One-way spatial integration of hyperbolic equations
Introduction
Many physical phenomena can be modeled by systems of linear hyperbolic partial differential equations. A defining characteristic of hyperbolic systems is that their solutions are comprised of waves that propagate at finite speeds. The well-posed solution of these equations on a finite computational domain takes the form of either an initial boundary value problem in the time domain or an elliptic boundary value problem if the equations are transformed into the frequency domain. In either case, incoming waves must be specified at the boundaries.
In some situations, the solution is dominated by waves that propagate in one direction. We call these waves rightgoing and the waves that propagate in the opposite direction leftgoing. Approximate one-way equations are often sought to represent the rightgoing waves. These one-way equations, also known as parabolized or parabolic equations, are valuable because they can be rapidly solved in the frequency domain by spatial integration in the direction of wave propagation. For the spatial march to be accurate and well-posed, the one-way equation must approximate the same rightgoing waves as the original hyperbolic equation but not support any leftgoing waves. If support for the leftgoing waves is not properly removed, decaying leftgoing waves are wrongly interpreted as growing downstream waves, causing instability in the spatial march.
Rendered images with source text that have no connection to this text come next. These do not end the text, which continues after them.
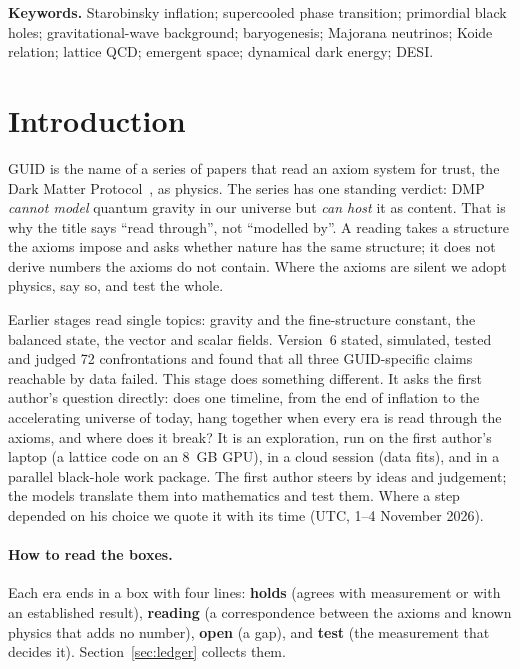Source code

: \documentclass[11pt,a4paper]{article}
\begin{document}
\noindent\textbf{Keywords.} Starobinsky inflation; supercooled phase transition; primordial black holes; gravitational-wave background;
baryogenesis; Majorana neutrinos; Koide relation; lattice QCD; emergent space; dynamical dark energy; DESI.

\tableofcontents
\bigskip

\section{Introduction}\label{sec:intro}

GUID is the name of a series of papers that read an axiom system for trust, the Dark Matter Protocol~\cite{dmp}, as physics. The series
has one standing verdict: DMP \emph{cannot model} quantum gravity in our universe but \emph{can host} it as content. That is why the title says
``read through'', not ``modelled by''. A reading takes a structure the axioms impose and asks whether nature has the same structure; it
does not derive numbers the axioms do not contain. Where the axioms are silent we adopt physics, say so, and test the whole.

Earlier stages read single topics: gravity and the fine-structure constant, the balanced state, the vector and scalar fields. Version~6
stated, simulated, tested and judged 72 confrontations and found that all three GUID-specific claims reachable by data failed. This stage
does something different. It asks the first author's question directly: does one timeline, from the end of inflation to the accelerating
universe of today, hang together when every era is read through the axioms, and where does it break? It is an exploration, run on the
first author's laptop (a lattice code on an 8~GB GPU), in a cloud session (data fits), and in a parallel black-hole work package. The
first author steers by ideas and judgement; the models translate them into mathematics and test them. Where a step depended on his choice we
quote it with its time (UTC, 1--4 November 2026).

\paragraph{How to read the boxes.} Each era ends in a box with four lines: \textbf{holds} (agrees with measurement or with an established
result), \textbf{reading} (a correspondence between the axioms and known physics that adds no number), \textbf{open} (a gap), and
\textbf{test} (the measurement that decides it). Section~\ref{sec:ledger} collects them.
\end{document}
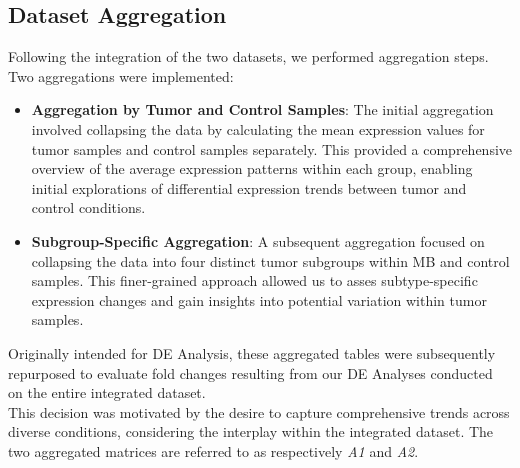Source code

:\documentclass[10pt]{SelfArx} %
\begin{document}
\subsection{Dataset Aggregation}\label{sec:aggregation_methods}
Following the integration of the two datasets, we performed aggregation steps. Two aggregations were implemented:
\begin{itemize}
    \item \textbf{Aggregation by Tumor and Control Samples}: The initial aggregation involved collapsing the data by calculating the mean expression values for tumor samples and control samples separately. This provided a comprehensive overview of the average expression patterns within each group, enabling initial explorations of differential expression trends between tumor and control conditions. 
    \item \textbf{Subgroup-Specific Aggregation}: A subsequent aggregation focused on collapsing the data into four distinct tumor subgroups within MB and control samples. This finer-grained approach allowed us to asses subtype-specific expression changes and gain insights into potential variation within tumor samples. 
\end{itemize}
Originally intended for DE Analysis, these aggregated tables were subsequently repurposed to evaluate fold changes resulting from our DE Analyses conducted on the entire integrated dataset. \\
This decision was motivated by the desire to capture comprehensive trends across diverse conditions, considering the interplay within the integrated dataset. 
The two aggregated matrices are referred to as respectively \textit{A1} and \textit{A2}.
\end{document}
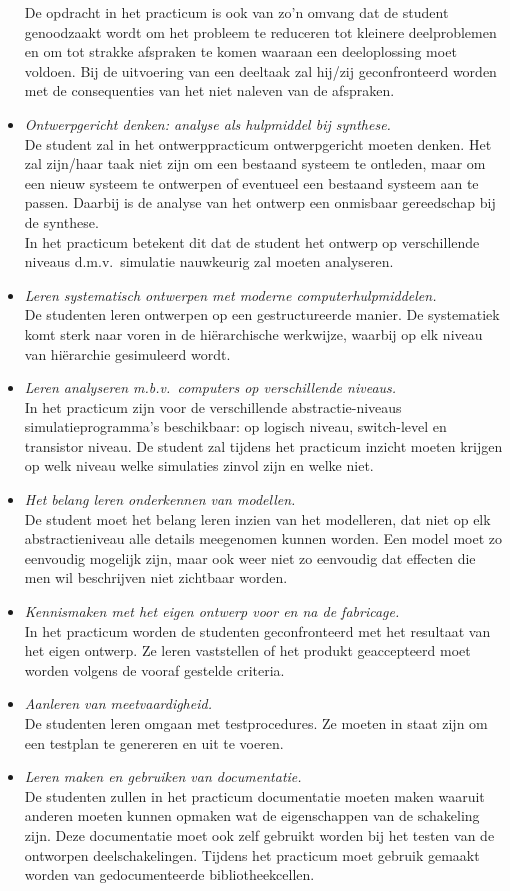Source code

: \begin{itemize}
De opdracht in het practicum is ook van zo'n omvang dat de student
genoodzaakt wordt om het probleem te reduceren tot kleinere
deelproblemen en om tot strakke afspraken te komen waaraan een
deeloplossing moet voldoen. Bij de uitvoering van een deeltaak 
zal hij/zij geconfronteerd worden met de
consequenties van het niet naleven van de afspraken.
\item
{\it Ontwerpgericht denken: analyse als hulpmiddel bij synthese.}\\
De student zal in het ontwerppracticum ontwerpgericht moeten denken.
Het zal zijn/haar taak niet zijn om een bestaand systeem te ontleden,
maar om een nieuw systeem te ontwerpen of eventueel een bestaand
systeem aan te passen. Daarbij is de analyse van het ontwerp een
onmisbaar gereedschap bij de synthese.\\
In het practicum betekent dit dat de student het ontwerp op
verschillende niveaus d.m.v.\ simulatie nauwkeurig zal moeten
analyseren.
\item
{\it Leren systematisch ontwerpen met moderne computerhulpmiddelen.}\\
De studenten leren ontwerpen op een gestructureerde manier. De
systematiek komt sterk naar voren in de hi\"erarchische werkwijze,
waarbij op elk niveau van hi\"erarchie gesimuleerd wordt.
\item
{\it Leren analyseren m.b.v.\ computers op verschillende niveaus.}\\
In het practicum zijn voor de verschillende abstractie-niveaus
simulatieprogramma's beschikbaar: op logisch niveau, switch-level en
transistor niveau. De student zal tijdens het practicum inzicht moeten
krijgen op welk niveau welke simulaties zinvol zijn en welke niet.
\item
{\it Het belang leren onderkennen van modellen.}\\
De student moet het belang leren inzien van het modelleren, dat niet op
elk abstractieniveau alle details meegenomen kunnen worden. Een
model moet zo eenvoudig mogelijk zijn, maar ook weer niet zo eenvoudig
dat effecten die men wil beschrijven niet zichtbaar worden.
\item
{\it Kennismaken met het eigen ontwerp voor en na de fabricage.}\\
In het practicum worden de studenten geconfronteerd met het resultaat
van het eigen ontwerp. Ze leren vaststellen of het produkt geaccepteerd
moet worden volgens de vooraf gestelde criteria.
\item
{\it Aanleren van meetvaardigheid.}\\
De studenten leren omgaan met testprocedures. Ze moeten in staat zijn
om een testplan te genereren en uit te voeren.
\item
{\it Leren maken en gebruiken van documentatie.}\\
De studenten zullen in het practicum documentatie moeten maken waaruit
anderen moeten kunnen opmaken wat de eigenschappen van de schakeling
zijn. Deze documentatie moet ook zelf gebruikt worden bij het testen
van de ontworpen deelschakelingen. Tijdens het practicum moet gebruik
gemaakt worden van gedocumenteerde bibliotheekcellen. 

\end{itemize}

\cleardoublepage
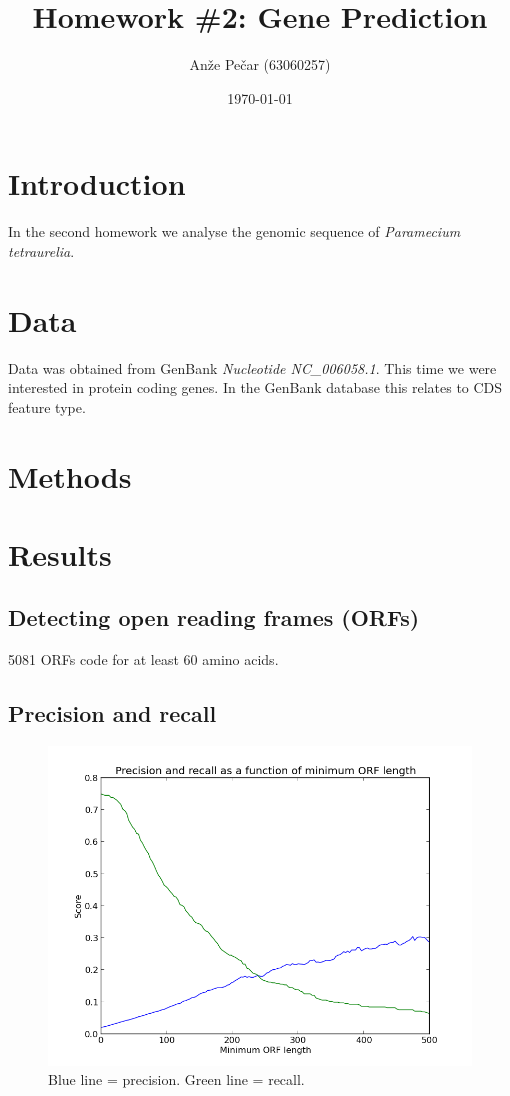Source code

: \documentclass[a4paper,11pt]{article}
\title{Homework \#2: Gene Prediction}
\author{Anže Pečar (63060257)}
\date{\today}
\begin{document}
\maketitle

\section{Introduction}

In the second homework we analyse the genomic sequence of \textit{Paramecium tetraurelia}.

\section{Data}

Data was obtained from GenBank \textit{Nucleotide NC\_006058.1}. This time we were interested in protein coding genes. In the GenBank database this relates to CDS feature type.

\section{Methods}

\section{Results}

\subsection{Detecting open reading frames (ORFs)}

5081 ORFs code for at least 60 amino acids.

\subsection{Precision and recall}

\begin{figure}[h!]
\begin{center}
\includegraphics[scale=0.65]{precision-recall.png}
\caption{Blue line = precision. Green line = recall.}
\label{precrec}
\end{center}
\end{figure}
\end{document}
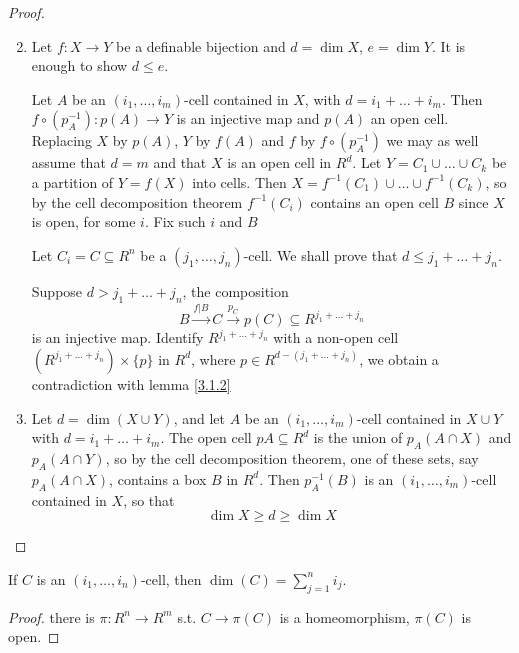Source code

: \documentclass[11pt]{article}
\begin{document}
\begin{proof}
\begin{enumerate}
\setcounter{enumi}{1}
\item Let \(f:X\to Y\) be a definable bijection and \(d=\dim X\), \(e=\dim Y\). It is enough to
show \(d\le e\).

Let \(A\) be an \((i_1,\dots,i_m)\)-cell contained in \(X\), with \(d=i_1+\dots+i_m\).
Then \(f\circ(p_A^{-1}):p(A)\to Y\) is an injective map and \(p(A)\) an open cell.
Replacing \(X\) by \(p(A)\), \(Y\) by \(f(A)\) and \(f\) by \(f\circ(p_A^{-1})\) we may as well
assume that \(d=m\) and that \(X\) is an open cell in \(R^d\). Let \(Y=C_1\cup\dots\cup C_k\) be a
partition of \(Y=f(X)\) into cells. Then \(X=f^{-1}(C_1)\cup\dots\cup f^{-1}(C_k)\), so by the cell
decomposition theorem  \(f^{-1}(C_i)\) contains an open cell \(B\) since \(X\) is open, for
some \(i\). Fix such \(i\) and \(B\)

Let \(C_i=C\subseteq R^n\) be a \((j_1,\dots,j_n)\)-cell. We shall prove that \(d\le j_1+\dots+j_n\).

Suppose \(d>j_1+\dots+j_n\), the composition
\begin{equation*}
B\xrightarrow{f|B}C\xrightarrow{p_C}p(C)\subseteq R^{j_1+\dots+j_n}
\end{equation*}
is an injective map. Identify \(R^{j_1+\dots+j_n}\) with a non-open cell \((R^{j_1+\dots+j_n})\times\{p\}\)
in \(R^d\), where \(p\in R^{d-(j_1+\dots+j_n)}\), we obtain a contradiction with lemma \ref{3.1.2}
\item Let \(d=\dim(X\cup Y)\), and let \(A\) be an \((i_1,\dots,i_m)\)-cell contained in \(X\cup Y\)
with \(d=i_1+\dots+i_m\). The open cell \(pA\subseteq R^d\) is the union of \(p_A(A\cap X)\)
and \(p_A(A\cap Y)\), so by the cell decomposition theorem, one of these sets,
say \(p_A(A\cap X)\), contains a box \(B\) in \(R^d\). Then \(p_A^{-1}(B)\) is
an \((i_1,\dots,i_m)\)-cell contained in \(X\), so that
\begin{equation*}
\dim X\ge d\ge \dim X
\end{equation*}
\end{enumerate}
\end{proof}

\begin{theorem}[]
If \(C\) is an \((i_1,\dots,i_n)\)-cell, then \(\dim(C)=\sum_{j=1}^ni_j\).
\end{theorem}

\begin{proof}
there is \(\pi:R^n\to R^m\) s.t. \(C\to\pi(C)\) is a homeomorphism, \(\pi(C)\) is open.
\end{proof}
\end{document}
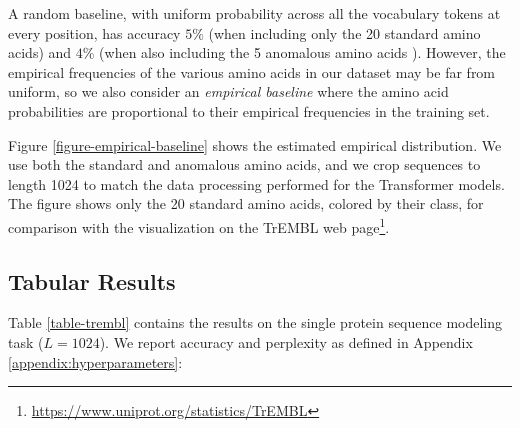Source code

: A random baseline, with uniform probability across all the vocabulary tokens at every position, has accuracy $5\%$ (when including only the 20 standard amino acids) and $4\%$ (when also including the 5 anomalous amino acids \citep{uniprot2019uniprot}). However, the empirical frequencies of the various amino acids in our dataset may be far from uniform, so we also consider an \textit{empirical baseline} where the amino acid probabilities are proportional to their empirical frequencies in the training set.

Figure \ref{figure-empirical-baseline} shows the estimated empirical distribution. We use both the standard and anomalous amino acids, and we crop sequences to length 1024 to match the data processing performed for the Transformer models. The figure shows only the 20 standard amino acids, colored by their class, for comparison with the visualization on the TrEMBL web page\footnote{\url{https://www.uniprot.org/statistics/TrEMBL}}.

\subsection{Tabular Results}

Table \ref{table-trembl} contains the results on the single protein sequence modeling task ($L=1024$). We report accuracy and perplexity as defined in Appendix \ref{appendix:hyperparameters}:


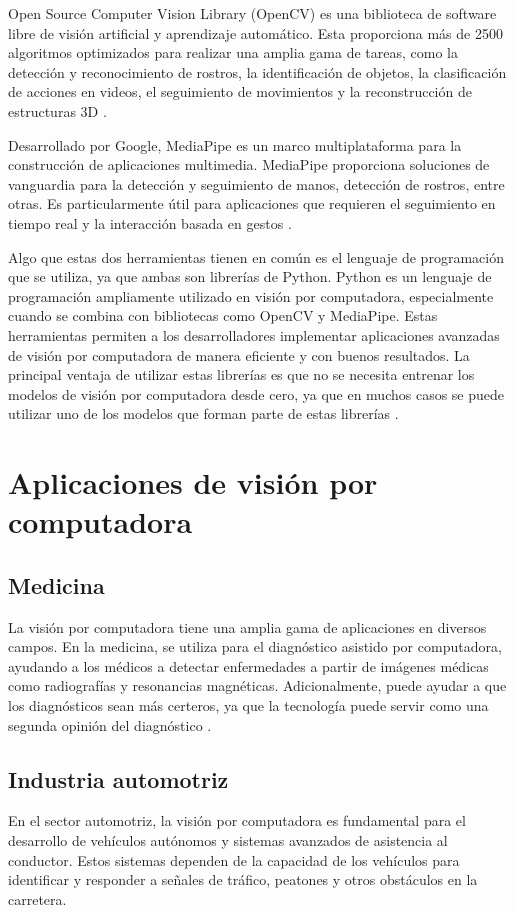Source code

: Open Source Computer Vision Library (OpenCV) es una biblioteca de software libre de visión artificial y aprendizaje automático.
Esta proporciona más de 2500 algoritmos optimizados para realizar una amplia gama de tareas, como la detección y reconocimiento de rostros, la identificación de objetos, la clasificación de acciones en videos, el seguimiento de movimientos y la reconstrucción de estructuras 3D \cite{opencv2024}.

Desarrollado por Google, MediaPipe es un marco multiplataforma para la construcción de aplicaciones multimedia.
MediaPipe proporciona soluciones de vanguardia para la detección y seguimiento de manos, detección de rostros, entre otras.
Es particularmente útil para aplicaciones que requieren el seguimiento en tiempo real y la interacción basada en gestos \cite{google2024}.

Algo que estas dos herramientas tienen en común es el lenguaje de programación que se utiliza, ya que ambas son librerías de Python.
Python es un lenguaje de programación ampliamente utilizado en visión por computadora, especialmente cuando se combina con bibliotecas como OpenCV y MediaPipe.
Estas herramientas permiten a los desarrolladores implementar aplicaciones avanzadas de visión por computadora de manera eficiente y con buenos resultados.
La principal ventaja de utilizar estas librerías es que no se necesita entrenar los modelos de visión por computadora desde cero, ya que en muchos casos se puede utilizar uno de los modelos que forman parte de estas librerías \cite{altunay2019}.

\section{Aplicaciones de visión por computadora}

\subsection{Medicina}
La visión por computadora tiene una amplia gama de aplicaciones en diversos campos. 
En la medicina, se utiliza para el diagnóstico asistido por computadora, ayudando a los médicos a detectar enfermedades a partir de imágenes médicas como radiografías y resonancias magnéticas. 
Adicionalmente, puede ayudar a que los diagnósticos sean más certeros, ya que la tecnología puede servir como una segunda opinión del diagnóstico \cite{goldsmith2021}.

\subsection{Industria automotriz}
En el sector automotriz, la visión por computadora es fundamental para el desarrollo de vehículos autónomos y sistemas avanzados de asistencia al conductor. 
Estos sistemas dependen de la capacidad de los vehículos para identificar y responder a señales de tráfico, peatones y otros obstáculos en la carretera.

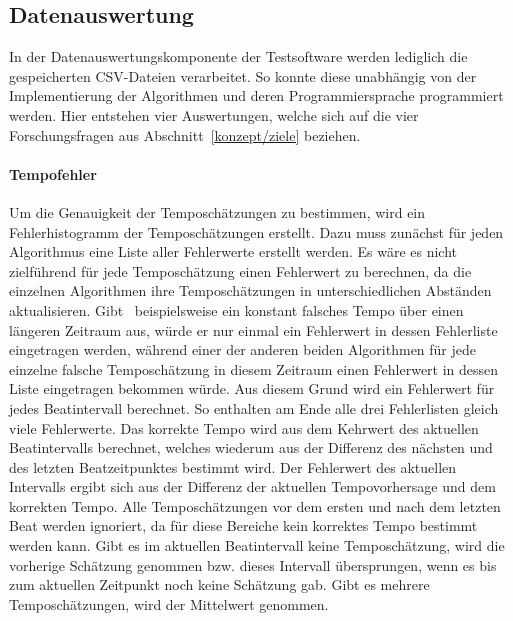 {	\subsection{Datenauswertung}
	{
		In der Datenauswertungskomponente der Testsoftware werden lediglich die gespeicherten \acs{CSV}-Dateien verarbeitet.
		So konnte diese unabhängig von der Implementierung der Algorithmen und deren Programmiersprache programmiert werden.
		Hier entstehen vier Auswertungen,
			welche sich auf die vier Forschungsfragen aus Abschnitt~\ref{konzept/ziele} beziehen.

		\paragraph{Tempofehler}
		{
			Um die Genauigkeit der Temposchätzungen zu bestimmen,
				wird ein Fehlerhistogramm der Temposchätzungen erstellt.
			Dazu muss zunächst für jeden Algorithmus eine Liste aller Fehlerwerte erstellt werden.
			Es wäre es nicht zielführend für jede Temposchätzung einen Fehlerwert zu berechnen,
				da die einzelnen Algorithmen ihre Temposchätzungen in unterschiedlichen Abständen aktualisieren.
			Gibt~\cite{2011_PlRoSt} beispielsweise ein konstant falsches Tempo über einen längeren Zeitraum aus,
				würde er nur einmal ein Fehlerwert in dessen Fehlerliste eingetragen werden,
				während einer der anderen beiden Algorithmen
				für jede einzelne falsche Temposchätzung in diesem Zeitraum
				einen Fehlerwert in dessen Liste eingetragen bekommen würde.
			Aus diesem Grund wird ein Fehlerwert für jedes Beatintervall berechnet.
			So enthalten am Ende alle drei Fehlerlisten gleich viele Fehlerwerte.
			Das korrekte Tempo wird aus dem Kehrwert des aktuellen Beatintervalls berechnet,
				welches wiederum aus der Differenz des nächsten und des letzten Beatzeitpunktes bestimmt wird.
			Der Fehlerwert des aktuellen Intervalls ergibt sich aus der Differenz der aktuellen Tempovorhersage und dem korrekten Tempo.
			Alle Temposchätzungen vor dem ersten und nach dem letzten Beat werden ignoriert,
				da für diese Bereiche kein korrektes Tempo bestimmt werden kann.
			Gibt es im aktuellen Beatintervall keine Temposchätzung,
				wird die vorherige Schätzung genommen
				bzw. dieses Intervall übersprungen,
				wenn es bis zum aktuellen Zeitpunkt noch keine Schätzung gab.
			Gibt es mehrere Temposchätzungen,
				wird der Mittelwert genommen.

}}}
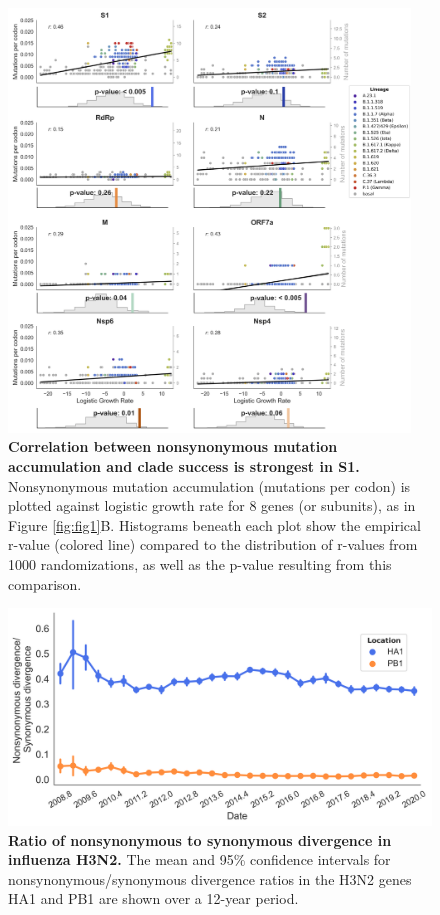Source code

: \documentclass[12pt, letterpaper]{article}
\begin{document}
\begin{figure}[h!]
	\centerline{\includegraphics[width=0.95\textwidth]{fig1_supp3.png}}
	\caption{\textbf{Correlation between nonsynonymous mutation accumulation and clade success is strongest in S1.}
	Nonsynonymous mutation accumulation (mutations per codon) is plotted against logistic growth rate for 8 genes (or subunits), as in Figure \ref{fig:fig1}B. Histograms beneath each plot show the empirical r-value (colored line) compared to the distribution of r-values from 1000 randomizations, as well as the p-value resulting from this comparison.
	}
	\label{fig:fig1_supp3}
\end{figure}

\begin{figure}[h!]
	\centerline{\includegraphics[scale=0.55]{fig2_supp.png}}
	\caption{\textbf{Ratio of nonsynonymous to synonymous divergence in influenza H3N2.}
	The mean and 95\% confidence intervals for nonsynonymous/synonymous divergence ratios in the H3N2 genes HA1 and PB1 are shown over a 12-year period.
	}
	\label{fig:fig2_supp1}
\end{figure}
\end{document}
One-way equations have been formally derived for various wave equations. Most one-way wave equations are derived by factoring the dispersion relation in Fourier–Laplace space. Two factors are obtained – one representing rightgoing waves and one representing leftgoing waves. A one-way wave equation is obtained by only retaining the rightgoing branch. The resulting equation contains a square root involving the Fourier–Laplace variables, and the inverse transform of this term results in a nonlocal integro-differential equation. Computationally efficient one-way wave equations can be obtained by localizing the operator using rational approximations of the square root [1]. Early methods involved approximations at a fixed low order [2], [3], while subsequent versions generalized this idea to arbitrarily high-order approximations. The accuracy and well-posedness of different approximations have been extensively studied [4], [5]. One-way wave equations are routinely used to study geophysical migration [6], [7] and underwater acoustics [8], [9], and, when transformed back to the time domain, can be used as approximate nonreflecting boundary conditions [10], [11].
These methods are very efficient and accurate for simple wave equations but degenerate quickly in more complicated situations because of their dependence on the factorization of the equations in Fourier–Laplace space, which, for example, is not possible for equations whose eigenvalues cannot be written down analytically. It is therefore not straightforward to apply these techniques to general hyperbolic systems. Guddati [12] developed a method for the acoustic and elastic wave equations that does not depend on this factorization. His method shares some qualitative similarities to the scheme we propose in this paper, but it has not been extended beyond wave equations.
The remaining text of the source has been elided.